What Photographers Should Know About ASCRL
ASCRL collects and distributes foreign reprographic monies to visual artists for their works published in the United Stares (and possibly copied abroad) as well as for foreign rights holders with visual works published in the United States.
If you are a photographer with works published in the US, you may qualify for funds. It's free to enroll. Once you sign up with ASCRL, you are entitled in each distribution to claim of the share of the monies that are collected for non-tile / non-author specific copied visual works.
Below are details about ASCRL and how it works.
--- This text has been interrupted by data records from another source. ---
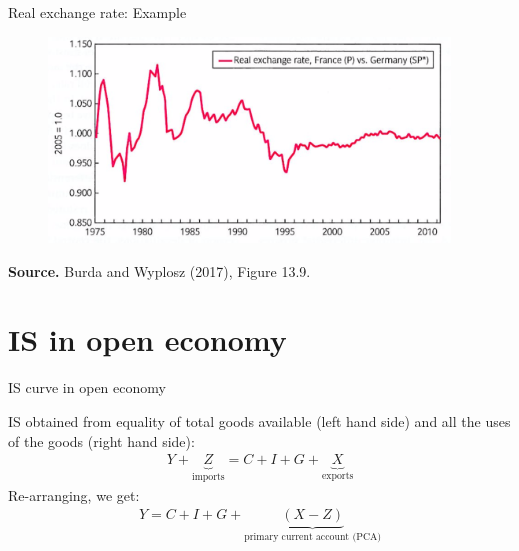 \documentclass{beamer}
\begin{document}
\begin{frame}{Real exchange rate: Example}
  
  \begin{figure}[ht]
	\centering
	\includegraphics[width=0.95\textwidth]{FIGURES/Fig_13_9_RER_France_Germany}
 \end{figure}
 \begin{minipage}{0.6\columnwidth}
\tiny	
\textbf{Source.} Burda and Wyplosz (2017), Figure 13.9.\\
\end{minipage}
\end{frame}


\section{IS in open  economy}
\begin{frame}{IS curve in open economy}

  IS obtained from equality of total goods available (left hand side) and all the uses of the goods (right hand side):
\begin{align*}
  Y + \underbrace{Z}_{\text{imports}}=C+I+G+\underbrace{X}_{\text{exports}} 
\end{align*}
Re-arranging, we get:
\begin{align*}
  Y=C+I+G+\underbrace{(X-Z)}_{\text{primary current account (PCA)}}
\end{align*}
\end{frame}
\end{document}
If you have more questions, please contact:
Executive Director, CEO of ASCRL, Eugene Mopsik email@example.com
Who is ASCRL?
The American Society for Collective Rights Licensing, Inc. (“ASCRL”), is not-for-profit corporation that is located in Washington, D.C. ASCRL was organized under the laws of the District of Columbia, on July 7, 2015. ASCRL’s mission is to collect reprographic fees that originate in foreign countries throughout the world and to distribute them to rights owners for visual work, including illustration, photography, and other artwork.
ASCRL operates under the direction of a Board of Directors, whose volunteer members serve four-year terms, and who are responsible for overseeing the organization’s activities. ASCRL’s current Board is comprised of Directors who have exhibited many decades of commitment to artists’ rights organizations and arts advocacy.
ASCRL also operates under the supervision of, and with the recommendations of an Advisory Board of Directors, who also serve four-year terms. This Advisory Board represents broad cross sections of the visual art and photography industries. The Advisory Board members come from organizations that separately represent constituencies comprised of over 50,000 members. Information about ASCRL Boards may be viewed on the ASCRL website.
ASCRL is recognized by the U.S. Internal Revenue Service as an exempt organization under Section 501(c)(6) of the Internal Revenue Code. As such, no part of the net earnings of the organization may be subject to the inurement of private individuals. As a 501(c)(6) organization, ASCRL’s financial information is publicly available in accordance with applicable IRS rules. As a 501(c)(6) organization, ASCRL’s mission is to serve the interests of visual art and photography industry constituents that it serves.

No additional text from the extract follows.